#### WHAT TO PRODUCE
Among the records below, how many lines contain "MERN"? State the number and nothing more.

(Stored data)
╭──
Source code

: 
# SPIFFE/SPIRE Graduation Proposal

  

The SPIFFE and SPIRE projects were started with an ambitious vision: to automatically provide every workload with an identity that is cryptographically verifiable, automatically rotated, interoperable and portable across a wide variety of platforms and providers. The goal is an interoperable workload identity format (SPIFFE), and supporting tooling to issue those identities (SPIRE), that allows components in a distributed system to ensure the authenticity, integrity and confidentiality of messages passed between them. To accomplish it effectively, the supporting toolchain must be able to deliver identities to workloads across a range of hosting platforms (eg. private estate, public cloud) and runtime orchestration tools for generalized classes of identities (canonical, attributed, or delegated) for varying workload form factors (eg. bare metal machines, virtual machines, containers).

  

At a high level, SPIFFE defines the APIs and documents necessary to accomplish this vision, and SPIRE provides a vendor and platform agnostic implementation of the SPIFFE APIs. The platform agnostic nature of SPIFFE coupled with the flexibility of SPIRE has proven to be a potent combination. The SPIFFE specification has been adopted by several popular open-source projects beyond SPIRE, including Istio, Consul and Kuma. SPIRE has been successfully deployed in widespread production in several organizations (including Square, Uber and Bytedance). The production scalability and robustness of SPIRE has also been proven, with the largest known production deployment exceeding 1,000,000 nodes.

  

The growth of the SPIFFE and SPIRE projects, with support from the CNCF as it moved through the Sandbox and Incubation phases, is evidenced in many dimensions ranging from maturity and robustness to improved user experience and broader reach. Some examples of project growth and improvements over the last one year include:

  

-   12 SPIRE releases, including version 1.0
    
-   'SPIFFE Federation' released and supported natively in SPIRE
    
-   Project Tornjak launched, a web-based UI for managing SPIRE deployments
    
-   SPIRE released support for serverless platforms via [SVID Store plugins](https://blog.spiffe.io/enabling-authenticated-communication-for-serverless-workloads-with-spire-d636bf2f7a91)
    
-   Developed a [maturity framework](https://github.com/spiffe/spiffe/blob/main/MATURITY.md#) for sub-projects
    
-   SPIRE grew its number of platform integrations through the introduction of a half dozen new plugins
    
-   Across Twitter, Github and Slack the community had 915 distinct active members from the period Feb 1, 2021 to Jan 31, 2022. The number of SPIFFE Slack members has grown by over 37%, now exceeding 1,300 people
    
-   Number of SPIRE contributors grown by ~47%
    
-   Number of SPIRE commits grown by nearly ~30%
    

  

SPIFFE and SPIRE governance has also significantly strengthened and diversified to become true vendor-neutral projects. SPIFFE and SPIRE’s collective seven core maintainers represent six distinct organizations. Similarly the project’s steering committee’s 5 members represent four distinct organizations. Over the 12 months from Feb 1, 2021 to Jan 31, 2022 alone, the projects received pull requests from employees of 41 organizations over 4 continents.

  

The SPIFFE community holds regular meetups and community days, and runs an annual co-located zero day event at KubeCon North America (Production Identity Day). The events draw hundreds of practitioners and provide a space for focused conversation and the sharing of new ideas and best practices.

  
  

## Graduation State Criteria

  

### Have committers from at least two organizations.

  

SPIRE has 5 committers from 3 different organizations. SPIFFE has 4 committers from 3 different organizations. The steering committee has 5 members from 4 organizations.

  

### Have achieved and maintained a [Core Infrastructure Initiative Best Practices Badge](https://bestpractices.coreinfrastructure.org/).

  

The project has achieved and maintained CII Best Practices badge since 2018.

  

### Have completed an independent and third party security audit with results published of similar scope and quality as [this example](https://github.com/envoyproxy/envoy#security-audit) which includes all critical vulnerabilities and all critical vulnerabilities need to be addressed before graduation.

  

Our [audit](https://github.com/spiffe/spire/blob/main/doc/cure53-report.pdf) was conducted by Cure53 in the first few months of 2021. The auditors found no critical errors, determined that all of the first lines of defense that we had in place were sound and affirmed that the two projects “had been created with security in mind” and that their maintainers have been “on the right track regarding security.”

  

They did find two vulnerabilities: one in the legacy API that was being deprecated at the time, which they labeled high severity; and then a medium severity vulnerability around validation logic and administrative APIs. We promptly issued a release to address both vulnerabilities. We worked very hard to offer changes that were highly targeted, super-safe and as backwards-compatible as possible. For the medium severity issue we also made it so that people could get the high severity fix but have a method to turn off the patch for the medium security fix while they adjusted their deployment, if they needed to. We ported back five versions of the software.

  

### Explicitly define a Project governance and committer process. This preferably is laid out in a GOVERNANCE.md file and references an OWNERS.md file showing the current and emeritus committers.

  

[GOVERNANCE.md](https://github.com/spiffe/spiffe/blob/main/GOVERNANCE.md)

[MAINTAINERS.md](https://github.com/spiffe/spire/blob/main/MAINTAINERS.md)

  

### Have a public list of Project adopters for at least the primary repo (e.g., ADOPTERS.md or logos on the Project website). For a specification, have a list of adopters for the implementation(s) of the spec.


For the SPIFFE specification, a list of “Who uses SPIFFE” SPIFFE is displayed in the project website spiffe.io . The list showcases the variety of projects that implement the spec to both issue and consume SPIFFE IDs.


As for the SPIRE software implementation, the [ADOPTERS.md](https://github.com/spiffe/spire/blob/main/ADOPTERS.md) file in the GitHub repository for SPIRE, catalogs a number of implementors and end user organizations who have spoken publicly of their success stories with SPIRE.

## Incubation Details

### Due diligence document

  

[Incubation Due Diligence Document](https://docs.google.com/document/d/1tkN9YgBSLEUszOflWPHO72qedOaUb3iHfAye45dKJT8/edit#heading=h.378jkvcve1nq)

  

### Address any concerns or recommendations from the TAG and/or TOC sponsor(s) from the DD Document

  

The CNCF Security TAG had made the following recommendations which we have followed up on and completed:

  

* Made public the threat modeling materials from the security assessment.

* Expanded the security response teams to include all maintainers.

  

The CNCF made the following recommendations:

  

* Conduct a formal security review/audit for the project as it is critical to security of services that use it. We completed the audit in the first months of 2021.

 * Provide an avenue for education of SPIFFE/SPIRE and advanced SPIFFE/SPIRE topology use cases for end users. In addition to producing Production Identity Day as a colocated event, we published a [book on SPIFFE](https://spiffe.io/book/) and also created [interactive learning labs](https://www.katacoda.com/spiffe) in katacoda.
╰──
╭──
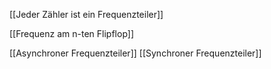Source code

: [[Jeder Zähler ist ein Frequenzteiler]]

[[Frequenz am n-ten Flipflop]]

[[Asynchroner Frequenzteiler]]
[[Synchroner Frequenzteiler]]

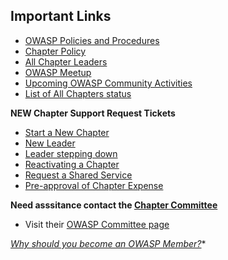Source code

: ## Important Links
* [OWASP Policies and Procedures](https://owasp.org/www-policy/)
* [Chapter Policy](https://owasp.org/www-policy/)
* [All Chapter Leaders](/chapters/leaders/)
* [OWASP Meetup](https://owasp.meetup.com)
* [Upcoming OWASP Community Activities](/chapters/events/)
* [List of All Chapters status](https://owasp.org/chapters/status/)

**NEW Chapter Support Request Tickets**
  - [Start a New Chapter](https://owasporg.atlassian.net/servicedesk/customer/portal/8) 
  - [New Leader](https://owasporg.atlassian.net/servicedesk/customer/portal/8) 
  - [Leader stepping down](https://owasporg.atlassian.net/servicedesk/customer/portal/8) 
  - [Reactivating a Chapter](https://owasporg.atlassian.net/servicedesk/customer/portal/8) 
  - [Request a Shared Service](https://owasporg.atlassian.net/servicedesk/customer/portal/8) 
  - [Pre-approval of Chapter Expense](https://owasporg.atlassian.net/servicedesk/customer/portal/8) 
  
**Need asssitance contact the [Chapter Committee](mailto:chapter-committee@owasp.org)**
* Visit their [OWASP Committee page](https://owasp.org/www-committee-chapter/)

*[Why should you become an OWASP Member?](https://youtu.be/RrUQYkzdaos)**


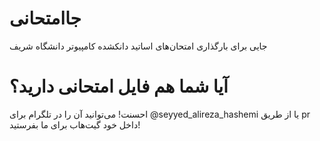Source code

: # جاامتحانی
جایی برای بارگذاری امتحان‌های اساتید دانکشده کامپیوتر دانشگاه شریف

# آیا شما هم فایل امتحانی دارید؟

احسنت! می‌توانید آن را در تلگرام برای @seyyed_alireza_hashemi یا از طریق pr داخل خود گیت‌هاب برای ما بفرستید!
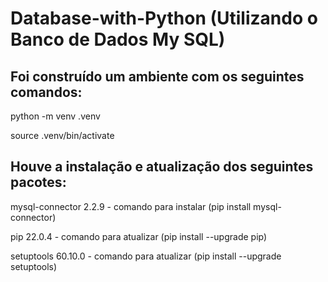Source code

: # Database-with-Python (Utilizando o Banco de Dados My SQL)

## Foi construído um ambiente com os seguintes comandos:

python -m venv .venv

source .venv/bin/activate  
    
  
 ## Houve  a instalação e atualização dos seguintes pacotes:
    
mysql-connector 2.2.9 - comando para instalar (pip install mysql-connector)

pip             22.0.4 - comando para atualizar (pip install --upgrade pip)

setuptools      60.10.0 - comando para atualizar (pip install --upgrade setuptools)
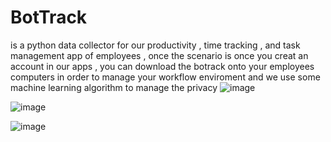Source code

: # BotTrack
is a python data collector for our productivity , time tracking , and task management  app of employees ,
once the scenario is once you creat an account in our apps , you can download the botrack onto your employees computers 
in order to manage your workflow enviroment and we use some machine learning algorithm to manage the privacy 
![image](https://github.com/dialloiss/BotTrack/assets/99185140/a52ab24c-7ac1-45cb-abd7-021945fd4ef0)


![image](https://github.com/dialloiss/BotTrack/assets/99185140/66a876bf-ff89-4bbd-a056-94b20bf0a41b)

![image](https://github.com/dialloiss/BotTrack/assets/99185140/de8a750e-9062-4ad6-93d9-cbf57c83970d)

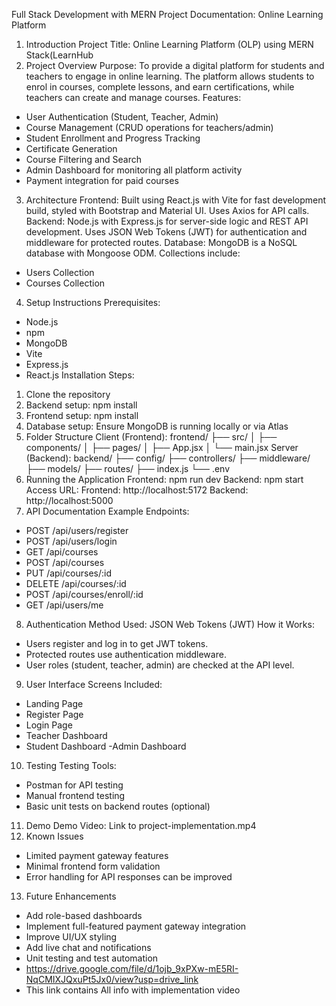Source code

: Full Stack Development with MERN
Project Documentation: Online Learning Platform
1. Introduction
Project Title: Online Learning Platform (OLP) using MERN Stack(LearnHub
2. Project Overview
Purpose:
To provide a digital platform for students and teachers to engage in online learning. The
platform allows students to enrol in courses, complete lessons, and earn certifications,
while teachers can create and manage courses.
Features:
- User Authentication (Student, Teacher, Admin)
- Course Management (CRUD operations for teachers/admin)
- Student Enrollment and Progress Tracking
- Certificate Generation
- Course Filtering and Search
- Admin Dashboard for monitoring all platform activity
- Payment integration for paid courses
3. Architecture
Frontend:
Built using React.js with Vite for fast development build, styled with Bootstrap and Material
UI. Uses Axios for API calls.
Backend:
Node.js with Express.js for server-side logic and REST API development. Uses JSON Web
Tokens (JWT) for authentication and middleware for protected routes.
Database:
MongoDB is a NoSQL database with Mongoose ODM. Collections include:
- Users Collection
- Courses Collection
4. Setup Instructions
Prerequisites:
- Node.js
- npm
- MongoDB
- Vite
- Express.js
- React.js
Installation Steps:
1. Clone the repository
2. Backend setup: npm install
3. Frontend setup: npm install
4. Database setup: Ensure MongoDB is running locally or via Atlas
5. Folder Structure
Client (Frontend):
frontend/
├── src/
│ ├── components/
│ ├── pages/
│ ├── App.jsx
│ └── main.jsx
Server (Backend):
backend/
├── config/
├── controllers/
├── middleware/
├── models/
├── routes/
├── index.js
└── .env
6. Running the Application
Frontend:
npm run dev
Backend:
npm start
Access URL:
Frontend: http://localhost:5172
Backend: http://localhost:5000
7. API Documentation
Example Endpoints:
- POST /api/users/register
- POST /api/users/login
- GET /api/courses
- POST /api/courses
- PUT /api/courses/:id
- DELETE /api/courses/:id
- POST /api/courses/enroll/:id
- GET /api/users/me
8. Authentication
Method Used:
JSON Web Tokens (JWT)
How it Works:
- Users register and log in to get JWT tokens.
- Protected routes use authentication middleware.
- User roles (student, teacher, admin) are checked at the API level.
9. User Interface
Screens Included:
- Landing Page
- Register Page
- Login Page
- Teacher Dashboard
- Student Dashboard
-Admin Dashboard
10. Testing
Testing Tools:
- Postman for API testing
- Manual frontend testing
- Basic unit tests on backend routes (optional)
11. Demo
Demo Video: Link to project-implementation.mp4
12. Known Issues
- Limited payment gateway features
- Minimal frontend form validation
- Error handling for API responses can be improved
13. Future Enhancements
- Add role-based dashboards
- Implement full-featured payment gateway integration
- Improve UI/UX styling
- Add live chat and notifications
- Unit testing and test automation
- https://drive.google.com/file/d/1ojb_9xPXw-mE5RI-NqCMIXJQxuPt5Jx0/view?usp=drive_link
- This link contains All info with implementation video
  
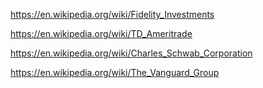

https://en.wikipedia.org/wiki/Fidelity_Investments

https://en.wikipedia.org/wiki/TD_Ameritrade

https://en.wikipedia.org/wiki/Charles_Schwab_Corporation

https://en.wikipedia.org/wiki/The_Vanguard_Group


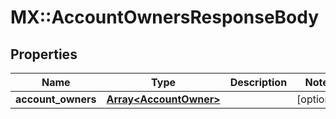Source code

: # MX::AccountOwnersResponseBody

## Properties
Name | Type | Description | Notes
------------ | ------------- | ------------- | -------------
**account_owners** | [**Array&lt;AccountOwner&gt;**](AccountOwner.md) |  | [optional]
╰──
#### SOLUTION TO THIS EXERCISE
2